Life’s evolution follows a pattern of diversification and subsequent integration of diversity at higher levels of complexity. Throughout evolution this integration has predominantly been achieved through new forms of cooperation and symbiosis.
It is time to reperceive life as a planetary process of cooperation in which a unified whole expressing itself on nested temporal and spatial scales of complexity evolves in intimate reciprocity as a living planet. Life is a regenerative community rooted in patters of symbiosis and cooperation that creates shared abundance and conditions to life. Competition clearly does exist, but in far smaller proportions than over our myopic focus on scarcity as the driver of evolution has led us to believe. Throughout its evolution, life itself has continued to create the conditions conductive for more divers and complex life to evolve.
Earth behaves as a single, complex adaptive system, driven by the diverse interactions among energy, matter and organisms. An integrated system comprised of geosphere, atmosphere, hydrosphere, cryosphere as well as biosphere components, with nonlinear interactions and feedback loops between and within them and can cause irreversible, threshold-abrupt change behavior. Forcing’s and feedbacks among the spheres, included psycho-social feedbacks involving the anthroposphere, describe the functioning of the Earth System as a whole. It is a must to include the anthroposphere as a fully integrated, interactive component of the Earth System.
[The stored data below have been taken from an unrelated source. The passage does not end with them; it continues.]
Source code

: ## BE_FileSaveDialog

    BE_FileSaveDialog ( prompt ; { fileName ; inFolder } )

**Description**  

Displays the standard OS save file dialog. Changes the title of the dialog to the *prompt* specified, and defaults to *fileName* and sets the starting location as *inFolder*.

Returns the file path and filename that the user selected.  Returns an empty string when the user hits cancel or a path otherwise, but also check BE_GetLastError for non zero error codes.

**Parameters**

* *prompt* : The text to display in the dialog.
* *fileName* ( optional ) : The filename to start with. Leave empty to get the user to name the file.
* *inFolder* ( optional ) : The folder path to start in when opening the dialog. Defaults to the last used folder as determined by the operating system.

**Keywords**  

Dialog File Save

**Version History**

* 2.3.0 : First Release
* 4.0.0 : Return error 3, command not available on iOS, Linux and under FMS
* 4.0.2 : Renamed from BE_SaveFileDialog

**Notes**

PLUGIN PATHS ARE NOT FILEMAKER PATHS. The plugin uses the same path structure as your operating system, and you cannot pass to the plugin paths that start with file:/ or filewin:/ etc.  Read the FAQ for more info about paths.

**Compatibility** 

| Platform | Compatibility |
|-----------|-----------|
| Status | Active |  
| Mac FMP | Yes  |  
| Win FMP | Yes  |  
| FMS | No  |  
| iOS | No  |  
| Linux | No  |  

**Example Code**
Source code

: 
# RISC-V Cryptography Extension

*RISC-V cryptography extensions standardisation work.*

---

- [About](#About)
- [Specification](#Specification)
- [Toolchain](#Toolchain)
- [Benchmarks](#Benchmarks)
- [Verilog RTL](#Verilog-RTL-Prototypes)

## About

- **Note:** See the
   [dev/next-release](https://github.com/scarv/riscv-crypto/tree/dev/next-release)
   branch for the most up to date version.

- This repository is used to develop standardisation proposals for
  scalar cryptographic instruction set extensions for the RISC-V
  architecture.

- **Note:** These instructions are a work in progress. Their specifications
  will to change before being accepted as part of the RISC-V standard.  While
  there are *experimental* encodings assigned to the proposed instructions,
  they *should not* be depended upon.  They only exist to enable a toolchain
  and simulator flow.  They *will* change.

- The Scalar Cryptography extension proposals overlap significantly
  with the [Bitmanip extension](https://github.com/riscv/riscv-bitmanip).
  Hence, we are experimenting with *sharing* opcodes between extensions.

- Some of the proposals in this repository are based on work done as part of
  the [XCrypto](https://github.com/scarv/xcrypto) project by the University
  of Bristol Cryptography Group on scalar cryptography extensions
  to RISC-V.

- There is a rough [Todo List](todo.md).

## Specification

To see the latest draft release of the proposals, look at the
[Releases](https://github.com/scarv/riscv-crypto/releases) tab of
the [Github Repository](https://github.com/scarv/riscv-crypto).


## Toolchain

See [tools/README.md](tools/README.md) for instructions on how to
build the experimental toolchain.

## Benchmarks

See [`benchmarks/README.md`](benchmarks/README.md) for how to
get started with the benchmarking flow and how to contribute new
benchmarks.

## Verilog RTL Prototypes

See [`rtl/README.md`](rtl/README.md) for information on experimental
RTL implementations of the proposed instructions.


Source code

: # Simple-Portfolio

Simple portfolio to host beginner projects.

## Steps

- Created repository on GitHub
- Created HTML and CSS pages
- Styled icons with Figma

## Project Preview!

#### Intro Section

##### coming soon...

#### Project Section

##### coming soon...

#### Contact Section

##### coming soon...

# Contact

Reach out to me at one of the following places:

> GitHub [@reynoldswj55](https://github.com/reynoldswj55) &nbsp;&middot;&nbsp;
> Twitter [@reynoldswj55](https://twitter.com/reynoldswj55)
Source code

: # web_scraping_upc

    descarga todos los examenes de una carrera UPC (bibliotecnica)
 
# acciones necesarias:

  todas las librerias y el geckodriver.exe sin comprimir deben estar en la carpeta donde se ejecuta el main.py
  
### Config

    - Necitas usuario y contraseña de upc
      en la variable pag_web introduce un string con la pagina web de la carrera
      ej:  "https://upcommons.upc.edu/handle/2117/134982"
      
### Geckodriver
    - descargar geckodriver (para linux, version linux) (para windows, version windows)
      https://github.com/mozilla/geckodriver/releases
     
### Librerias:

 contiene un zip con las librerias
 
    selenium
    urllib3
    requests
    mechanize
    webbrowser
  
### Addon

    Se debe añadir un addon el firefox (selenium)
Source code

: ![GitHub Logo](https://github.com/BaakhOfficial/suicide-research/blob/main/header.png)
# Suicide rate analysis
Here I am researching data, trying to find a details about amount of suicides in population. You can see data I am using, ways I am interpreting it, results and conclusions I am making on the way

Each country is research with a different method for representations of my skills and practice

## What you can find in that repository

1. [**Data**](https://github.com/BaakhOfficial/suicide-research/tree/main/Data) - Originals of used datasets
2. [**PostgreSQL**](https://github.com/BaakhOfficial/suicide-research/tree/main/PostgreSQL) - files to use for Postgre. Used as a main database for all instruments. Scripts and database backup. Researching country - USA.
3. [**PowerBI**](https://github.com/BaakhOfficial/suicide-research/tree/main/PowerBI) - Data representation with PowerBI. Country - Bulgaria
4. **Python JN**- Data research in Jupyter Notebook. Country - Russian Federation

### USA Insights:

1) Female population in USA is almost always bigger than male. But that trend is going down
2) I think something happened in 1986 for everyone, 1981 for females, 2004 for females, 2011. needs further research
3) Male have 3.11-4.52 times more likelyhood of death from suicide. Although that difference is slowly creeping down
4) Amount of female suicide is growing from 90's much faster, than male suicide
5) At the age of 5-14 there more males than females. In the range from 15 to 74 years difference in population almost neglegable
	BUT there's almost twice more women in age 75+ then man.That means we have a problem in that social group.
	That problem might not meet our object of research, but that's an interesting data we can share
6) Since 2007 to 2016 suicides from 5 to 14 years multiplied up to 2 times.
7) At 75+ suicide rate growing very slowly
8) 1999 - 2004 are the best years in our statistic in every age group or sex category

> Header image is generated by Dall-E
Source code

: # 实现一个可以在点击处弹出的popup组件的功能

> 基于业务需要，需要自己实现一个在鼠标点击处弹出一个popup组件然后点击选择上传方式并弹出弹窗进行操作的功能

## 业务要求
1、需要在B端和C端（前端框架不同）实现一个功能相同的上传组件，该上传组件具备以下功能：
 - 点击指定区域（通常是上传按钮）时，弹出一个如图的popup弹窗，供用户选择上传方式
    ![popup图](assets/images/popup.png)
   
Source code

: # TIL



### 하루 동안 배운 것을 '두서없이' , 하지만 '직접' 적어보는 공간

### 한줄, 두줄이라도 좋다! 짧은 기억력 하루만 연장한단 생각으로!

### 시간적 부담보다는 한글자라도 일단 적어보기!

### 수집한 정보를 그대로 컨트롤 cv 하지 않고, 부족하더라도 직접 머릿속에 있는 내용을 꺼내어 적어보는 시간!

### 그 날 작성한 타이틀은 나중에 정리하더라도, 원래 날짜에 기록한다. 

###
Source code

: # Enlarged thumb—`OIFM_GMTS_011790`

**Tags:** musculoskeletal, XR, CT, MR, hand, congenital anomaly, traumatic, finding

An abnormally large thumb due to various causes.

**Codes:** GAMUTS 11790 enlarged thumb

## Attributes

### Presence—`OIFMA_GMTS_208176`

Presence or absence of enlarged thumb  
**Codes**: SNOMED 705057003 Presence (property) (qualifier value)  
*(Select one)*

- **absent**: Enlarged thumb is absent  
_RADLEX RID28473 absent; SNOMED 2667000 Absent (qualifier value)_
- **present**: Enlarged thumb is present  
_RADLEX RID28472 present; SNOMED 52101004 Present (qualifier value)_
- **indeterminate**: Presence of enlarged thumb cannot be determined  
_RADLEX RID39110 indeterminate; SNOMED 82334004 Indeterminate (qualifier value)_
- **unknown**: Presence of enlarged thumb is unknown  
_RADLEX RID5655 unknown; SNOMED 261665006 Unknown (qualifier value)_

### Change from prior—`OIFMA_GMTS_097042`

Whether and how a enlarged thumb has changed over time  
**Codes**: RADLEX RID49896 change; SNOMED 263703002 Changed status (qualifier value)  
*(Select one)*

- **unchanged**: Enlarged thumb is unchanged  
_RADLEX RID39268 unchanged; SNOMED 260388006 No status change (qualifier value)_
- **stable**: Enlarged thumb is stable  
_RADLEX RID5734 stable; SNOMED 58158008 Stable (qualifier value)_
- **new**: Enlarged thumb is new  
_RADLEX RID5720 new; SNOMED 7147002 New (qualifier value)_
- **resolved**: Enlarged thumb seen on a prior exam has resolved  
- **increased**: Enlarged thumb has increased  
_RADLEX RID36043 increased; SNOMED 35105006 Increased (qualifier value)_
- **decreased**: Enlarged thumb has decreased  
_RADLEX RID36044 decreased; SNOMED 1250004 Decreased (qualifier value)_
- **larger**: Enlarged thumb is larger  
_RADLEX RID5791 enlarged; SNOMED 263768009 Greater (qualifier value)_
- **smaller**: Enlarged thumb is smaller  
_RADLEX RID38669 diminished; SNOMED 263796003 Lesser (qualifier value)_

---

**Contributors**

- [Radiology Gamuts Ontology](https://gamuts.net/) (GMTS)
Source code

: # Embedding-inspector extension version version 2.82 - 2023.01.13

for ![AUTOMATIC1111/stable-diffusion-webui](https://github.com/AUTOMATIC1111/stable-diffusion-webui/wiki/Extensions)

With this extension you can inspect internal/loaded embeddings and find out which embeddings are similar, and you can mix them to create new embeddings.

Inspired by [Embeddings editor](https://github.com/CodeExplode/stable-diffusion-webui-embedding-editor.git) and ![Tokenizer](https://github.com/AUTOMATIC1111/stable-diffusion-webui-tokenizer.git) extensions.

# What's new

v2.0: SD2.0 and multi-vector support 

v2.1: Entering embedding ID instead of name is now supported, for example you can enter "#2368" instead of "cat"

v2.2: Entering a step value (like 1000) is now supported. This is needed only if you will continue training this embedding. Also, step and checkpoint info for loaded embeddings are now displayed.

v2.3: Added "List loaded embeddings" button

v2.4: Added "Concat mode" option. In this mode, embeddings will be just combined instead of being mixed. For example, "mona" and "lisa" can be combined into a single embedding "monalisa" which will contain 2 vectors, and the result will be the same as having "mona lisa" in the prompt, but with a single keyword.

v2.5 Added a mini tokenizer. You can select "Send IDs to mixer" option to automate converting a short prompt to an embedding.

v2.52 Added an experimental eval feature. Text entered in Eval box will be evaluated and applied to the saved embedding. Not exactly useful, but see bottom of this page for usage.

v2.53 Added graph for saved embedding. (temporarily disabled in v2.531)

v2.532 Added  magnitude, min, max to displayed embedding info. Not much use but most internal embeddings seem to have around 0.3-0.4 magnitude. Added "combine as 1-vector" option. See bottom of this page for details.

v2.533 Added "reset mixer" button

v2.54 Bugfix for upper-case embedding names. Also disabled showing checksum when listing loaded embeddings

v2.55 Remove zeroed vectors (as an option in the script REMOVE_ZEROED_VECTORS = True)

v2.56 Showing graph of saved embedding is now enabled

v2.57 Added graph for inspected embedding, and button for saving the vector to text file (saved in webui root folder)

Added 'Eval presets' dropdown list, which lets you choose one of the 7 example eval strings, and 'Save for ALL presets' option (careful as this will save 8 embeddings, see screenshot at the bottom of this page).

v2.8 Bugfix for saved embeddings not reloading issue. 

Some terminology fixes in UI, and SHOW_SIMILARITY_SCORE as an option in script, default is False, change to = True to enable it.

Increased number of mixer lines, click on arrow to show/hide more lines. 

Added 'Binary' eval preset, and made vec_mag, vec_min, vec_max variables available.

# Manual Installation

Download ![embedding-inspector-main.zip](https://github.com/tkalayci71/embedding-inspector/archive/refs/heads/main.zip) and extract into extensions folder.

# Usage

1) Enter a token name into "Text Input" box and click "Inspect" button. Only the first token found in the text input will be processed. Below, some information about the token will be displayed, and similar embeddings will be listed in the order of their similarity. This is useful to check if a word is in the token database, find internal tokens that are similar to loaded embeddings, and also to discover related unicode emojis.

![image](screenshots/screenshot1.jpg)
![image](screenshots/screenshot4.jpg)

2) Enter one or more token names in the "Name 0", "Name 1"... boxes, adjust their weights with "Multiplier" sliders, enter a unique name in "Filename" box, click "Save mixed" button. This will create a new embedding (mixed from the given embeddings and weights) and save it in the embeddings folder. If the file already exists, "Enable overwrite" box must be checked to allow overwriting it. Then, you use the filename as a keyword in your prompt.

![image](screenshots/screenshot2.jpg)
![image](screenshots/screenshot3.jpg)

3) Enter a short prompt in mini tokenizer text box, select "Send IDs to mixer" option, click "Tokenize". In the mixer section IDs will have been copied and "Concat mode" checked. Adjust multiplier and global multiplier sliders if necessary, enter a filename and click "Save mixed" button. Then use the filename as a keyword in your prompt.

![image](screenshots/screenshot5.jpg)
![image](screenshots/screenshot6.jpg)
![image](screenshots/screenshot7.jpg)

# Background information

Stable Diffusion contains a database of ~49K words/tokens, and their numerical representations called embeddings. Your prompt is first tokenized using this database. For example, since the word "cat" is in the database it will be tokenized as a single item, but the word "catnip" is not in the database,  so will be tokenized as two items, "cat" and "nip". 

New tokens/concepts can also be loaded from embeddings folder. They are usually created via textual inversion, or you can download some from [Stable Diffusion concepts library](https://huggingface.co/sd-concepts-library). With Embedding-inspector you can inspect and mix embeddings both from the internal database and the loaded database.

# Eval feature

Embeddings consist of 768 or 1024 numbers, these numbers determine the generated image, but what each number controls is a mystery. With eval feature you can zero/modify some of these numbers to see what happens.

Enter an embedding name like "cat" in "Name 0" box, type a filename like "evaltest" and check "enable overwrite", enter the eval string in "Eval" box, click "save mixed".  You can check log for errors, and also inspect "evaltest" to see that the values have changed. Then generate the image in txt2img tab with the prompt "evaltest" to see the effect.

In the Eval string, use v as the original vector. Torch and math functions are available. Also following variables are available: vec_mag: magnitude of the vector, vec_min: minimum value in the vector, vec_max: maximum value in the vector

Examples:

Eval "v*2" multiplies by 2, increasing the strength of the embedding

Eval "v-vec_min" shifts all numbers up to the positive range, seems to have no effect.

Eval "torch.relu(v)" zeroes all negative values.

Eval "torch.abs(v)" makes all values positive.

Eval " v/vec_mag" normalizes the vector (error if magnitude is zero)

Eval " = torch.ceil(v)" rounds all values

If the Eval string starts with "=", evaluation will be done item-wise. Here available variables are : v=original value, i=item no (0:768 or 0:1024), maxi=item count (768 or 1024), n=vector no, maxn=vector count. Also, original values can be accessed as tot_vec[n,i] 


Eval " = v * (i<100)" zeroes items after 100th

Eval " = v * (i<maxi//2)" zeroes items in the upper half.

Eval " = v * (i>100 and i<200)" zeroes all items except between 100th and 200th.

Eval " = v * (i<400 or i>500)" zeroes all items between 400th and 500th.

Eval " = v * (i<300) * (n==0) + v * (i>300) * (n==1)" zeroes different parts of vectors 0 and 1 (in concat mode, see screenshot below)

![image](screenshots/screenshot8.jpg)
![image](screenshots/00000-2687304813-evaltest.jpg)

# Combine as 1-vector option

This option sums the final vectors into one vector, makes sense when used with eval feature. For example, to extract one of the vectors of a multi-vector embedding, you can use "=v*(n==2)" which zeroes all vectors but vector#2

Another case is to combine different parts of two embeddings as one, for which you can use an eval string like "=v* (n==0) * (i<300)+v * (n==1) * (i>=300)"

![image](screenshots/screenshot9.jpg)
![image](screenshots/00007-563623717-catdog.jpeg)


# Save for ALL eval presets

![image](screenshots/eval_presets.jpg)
Complex systems can, to a first approximation, be characterized by the fact that their dynamics emerging at the macroscopic level cannot be easily explained from the microscopic dynamics of the individual constituents of the system. This property of complex systems can be identified in virtually all-natural systems surrounding us, but also in many social, economic, and technological systems. Tipping elements and cascades highlights the ultimate risks of not only climate change, but also of biosphere degradation and the destabilization of the Earth System as a whole. Tipping elements include, by example, important biomes such as the Amazon rainforest and boreal forests, major circulation systems such as the Atlantic Meridional Overturning Circulation, and large ice masses such as the Greenland Ice Sheet. In the latter example, a reinforcing feedback occurs because as the ice sheet melts, its surface lowers into a warmer climate, increasing the melting rate. Beyond a critical point of self-reinforcement, the feedback loop leads to an irreversible loss of the Ice Sheet. The glaciers and snowpack of Asia’s three highest mountain ranges harbor the largest volume of freshwater outside the polar ice sheets, leading hydrologists to dub this region ‘The Third Pole’. One-seventh of the world’s population depends on rivers flowing from these mountains for water to drink and to irrigate crops. Rapid changes in the region’s climate, however, are affecting glacier melt and snowmelt. People in the region are already modifying their land-use practices in response to the changing water supply, and the region’s ecology is transforming. Future changes are likely to influence food and water security in India, Pakistan, China and other nations.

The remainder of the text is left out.